>>>

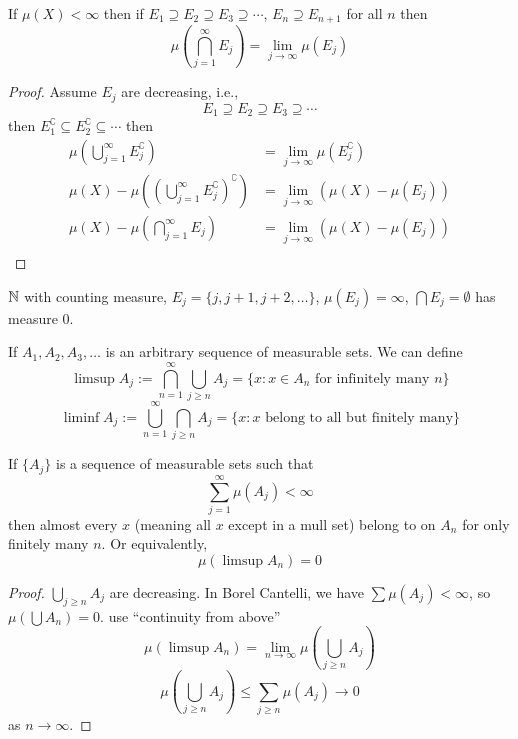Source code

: \begin{theorem}
  If $\mu(X) < \infty$ then if $E_1 \supseteq E_2 \supseteq E_3 \supseteq \dotsm$, $E_n \supseteq E_{n+1}$ for all $n$ then
  \[\mu\left(\bigcap_{j=1}^\infty E_j\right) = \lim_{j \to \infty} \mu(E_j)\] 
\end{theorem}

\begin{proof}
  Assume $E_j$ are decreasing, i.e.,
  \[E_1 \supseteq E_2 \supseteq E_3 \supseteq \dotsm \]
  then $E_1^\complement \subseteq E_2^\complement \subseteq \dotsm$ then
  \begin{align*}
  \mu\left(\bigcup_{j=1}^\infty E_j^\complement\right) &= \lim_{j \to \infty} \mu(E_j^\complement) \\
  \mu(X) - \mu\left(\left(\bigcup_{j=1}^\infty E_j^\complement\right)^\complement\right) &= \lim_{j \to \infty}( \mu(X) - \mu(E_j) )\\
  \mu(X) - \mu\left(\bigcap_{j=1}^\infty E_j\right) &= \lim_{j \to \infty} (\mu(X) - \mu(E_j)) \\
  \end{align*}
\end{proof}

\begin{example}
  $\mathbb N$ with counting measure, $E_{j} = \{j, j+1, j+2, \dotsc\}$, $\mu(E_j) = \infty$,
  $\bigcap{E_j} = \emptyset$ has measure 0.
\end{example}

\begin{definition}
  If $A_1, A_2, A_3, \dotsc$ is an arbitrary sequence of measurable sets. 
  We can define 
  \[\limsup A_j := \bigcap_{n=1}^\infty \bigcup_{j \ge n} A_j = \{x : x \in A_n \text{ for infinitely many }n\}\]
  \[\liminf A_j := \bigcup_{n=1}^\infty \bigcap_{j \ge n} A_j = \{x : x \text{ belong to all but finitely many}\}\]
\end{definition}

\begin{lemma}
  If $\{A_j\}$ is a sequence of measurable sets such that 
  \[\sum_{j=1}^\infty \mu(A_j) < \infty\]
  then almost every $x$ (meaning all $x$ except in a mull set) belong to on $A_n$ for only finitely many $n$.
  Or equivalently, 
  \[\mu\left(\limsup A_n\right) = 0\]
\end{lemma}

\begin{proof}
  $\bigcup_{j \ge n} A_j$ are decreasing. In Borel Cantelli, we have $\sum \mu(A_j) < \infty$, so $\mu\left(\bigcup A_n\right) = 0$. 
  use ``continuity from above'' $$\mu(\limsup A_n) = \lim_{n \to \infty} \mu\left(\bigcup_{j \ge n} A_j\right)$$
  \[\mu\left(\bigcup_{j \ge n} A_j\right) \le \sum_{j \ge n} \mu(A_j) \to 0\]
  as $n \to \infty$.
\end{proof}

<<<

### [What the task requires]
In the listing above, find the line with "for infinitely many" and the line with "then almost every"; output exactly those lines and all lines between them.

### [Solution]
  \[\limsup A_j := \bigcap_{n=1}^\infty \bigcup_{j \ge n} A_j = \{x : x \in A_n \text{ for infinitely many }n\}\]
  \[\liminf A_j := \bigcup_{n=1}^\infty \bigcap_{j \ge n} A_j = \{x : x \text{ belong to all but finitely many}\}\]
\end{definition}

\begin{lemma}
  If $\{A_j\}$ is a sequence of measurable sets such that 
  \[\sum_{j=1}^\infty \mu(A_j) < \infty\]
  then almost every $x$ (meaning all $x$ except in a mull set) belong to on $A_n$ for only finitely many $n$.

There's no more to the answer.